These days Mandela steers away from criticizing policy. People close to them say the two men are respectful of each other. At an A.N.C. rally in Soweto last week the two appeared on the same stage, albeit briefly. Mandela defended Mbeki on the controversial issue of presidential term limits: an opposition leader has suggested that Mbeki is thinking of changing the constitution to allow him to run for a third term. "Now that the President has answered in the most unequivocal terms, we have not heard any one of them apologizing to the President, or to us, for that matter," Mandela told the crowd.

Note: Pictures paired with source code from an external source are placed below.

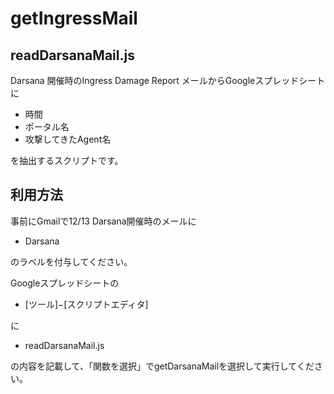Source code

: getIngressMail
==============

readDarsanaMail.js
------------------

Darsana 開催時のIngress Damage Report メールからGoogleスプレッドシートに

* 時間
* ポータル名
* 攻撃してきたAgent名

を抽出するスクリプトです。

利用方法
---------

事前にGmailで12/13 Darsana開催時のメールに

* Darsana

のラベルを付与してください。

Googleスプレッドシートの

* [ツール]−[スクリプトエディタ]

に

* readDarsanaMail.js

の内容を記載して、「関数を選択」でgetDarsanaMailを選択して実行してください。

Mandela, 85, now spends much of his time working for his Children's Fund, which he founded in 1994, and the Nelson Mandela Foundation, which raises money and conducts research into everything from aids to democracy in Africa. With mates like Bono and Dave Stewart of the Eurythmics, he lent his support to a campaign dubbed 46664 after his number in prison which raises money for the Global Fund for aids through music. He travels the world the Middle East, Europe, throughout Africa using his ideas and moral weight to try to solve conflicts, and simply addressing fawning audiences. He also speaks out on world events: most notably last year when he tore into President Bush for invading Iraq and warned of an arrogant America committing "atrocities." At home, he occasionally offers a few quiet words to calm lingering political tensions as he did in February to help quell violence between a.n.c. supporters and those from the Zulu-dominated Inkatha Freedom Party.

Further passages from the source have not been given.